• _AIM OF THE TASK_: Where a line below holds the string "modifiers", copy that line.

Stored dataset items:
· · · ·

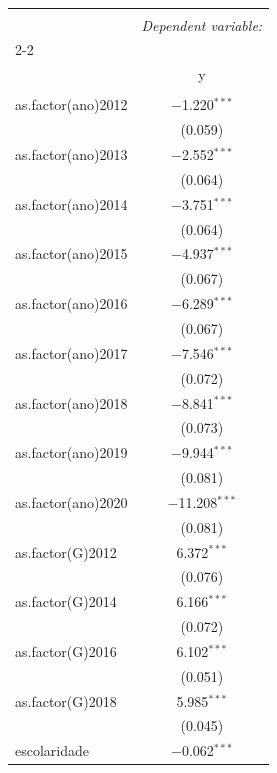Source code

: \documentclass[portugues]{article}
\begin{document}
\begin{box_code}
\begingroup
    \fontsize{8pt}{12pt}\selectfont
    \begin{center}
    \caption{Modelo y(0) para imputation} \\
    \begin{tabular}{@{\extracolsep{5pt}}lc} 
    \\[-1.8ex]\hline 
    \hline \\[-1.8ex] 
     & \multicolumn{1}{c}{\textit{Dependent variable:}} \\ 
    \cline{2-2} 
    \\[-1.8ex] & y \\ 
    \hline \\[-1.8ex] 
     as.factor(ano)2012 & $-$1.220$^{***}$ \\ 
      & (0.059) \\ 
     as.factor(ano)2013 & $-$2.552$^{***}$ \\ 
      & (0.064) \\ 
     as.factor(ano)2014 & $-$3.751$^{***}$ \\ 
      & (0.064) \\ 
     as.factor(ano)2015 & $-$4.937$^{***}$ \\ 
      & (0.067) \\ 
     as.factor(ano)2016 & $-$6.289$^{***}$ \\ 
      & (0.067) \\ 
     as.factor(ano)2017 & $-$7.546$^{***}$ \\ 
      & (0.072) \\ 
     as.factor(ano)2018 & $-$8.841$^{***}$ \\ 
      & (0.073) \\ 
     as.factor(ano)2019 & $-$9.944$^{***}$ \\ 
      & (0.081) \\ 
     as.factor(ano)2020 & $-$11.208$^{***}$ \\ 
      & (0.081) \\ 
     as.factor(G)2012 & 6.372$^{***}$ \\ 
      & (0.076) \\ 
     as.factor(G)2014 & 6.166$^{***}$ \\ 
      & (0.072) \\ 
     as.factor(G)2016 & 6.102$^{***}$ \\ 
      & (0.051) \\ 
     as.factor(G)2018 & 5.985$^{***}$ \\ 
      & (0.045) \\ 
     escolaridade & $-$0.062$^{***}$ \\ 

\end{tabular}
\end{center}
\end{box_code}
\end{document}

· · · ·

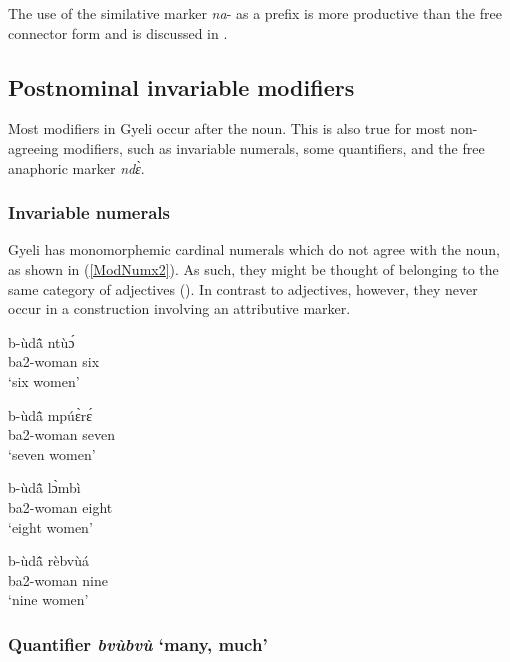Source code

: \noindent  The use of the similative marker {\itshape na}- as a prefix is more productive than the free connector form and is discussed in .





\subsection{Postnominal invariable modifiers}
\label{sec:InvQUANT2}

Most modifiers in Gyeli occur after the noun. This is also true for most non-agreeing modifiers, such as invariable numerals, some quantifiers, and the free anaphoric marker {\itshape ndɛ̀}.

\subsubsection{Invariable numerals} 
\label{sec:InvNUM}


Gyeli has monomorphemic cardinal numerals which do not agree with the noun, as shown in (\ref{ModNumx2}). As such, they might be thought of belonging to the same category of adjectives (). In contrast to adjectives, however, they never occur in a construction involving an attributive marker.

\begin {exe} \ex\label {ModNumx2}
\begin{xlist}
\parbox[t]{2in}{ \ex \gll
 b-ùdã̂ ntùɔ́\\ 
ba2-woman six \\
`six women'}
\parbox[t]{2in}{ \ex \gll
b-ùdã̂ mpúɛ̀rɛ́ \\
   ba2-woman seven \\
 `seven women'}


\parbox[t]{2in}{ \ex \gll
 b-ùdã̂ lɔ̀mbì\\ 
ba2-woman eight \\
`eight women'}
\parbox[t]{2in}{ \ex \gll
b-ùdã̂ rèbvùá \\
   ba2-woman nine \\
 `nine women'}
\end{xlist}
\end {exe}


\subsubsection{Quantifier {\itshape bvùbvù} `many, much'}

· · · ·

• _EXERCISE SOLUTION_:
\subsection{Postnominal invariable modifiers}
Most modifiers in Gyeli occur after the noun. This is also true for most non-agreeing modifiers, such as invariable numerals, some quantifiers, and the free anaphoric marker {\itshape ndɛ̀}.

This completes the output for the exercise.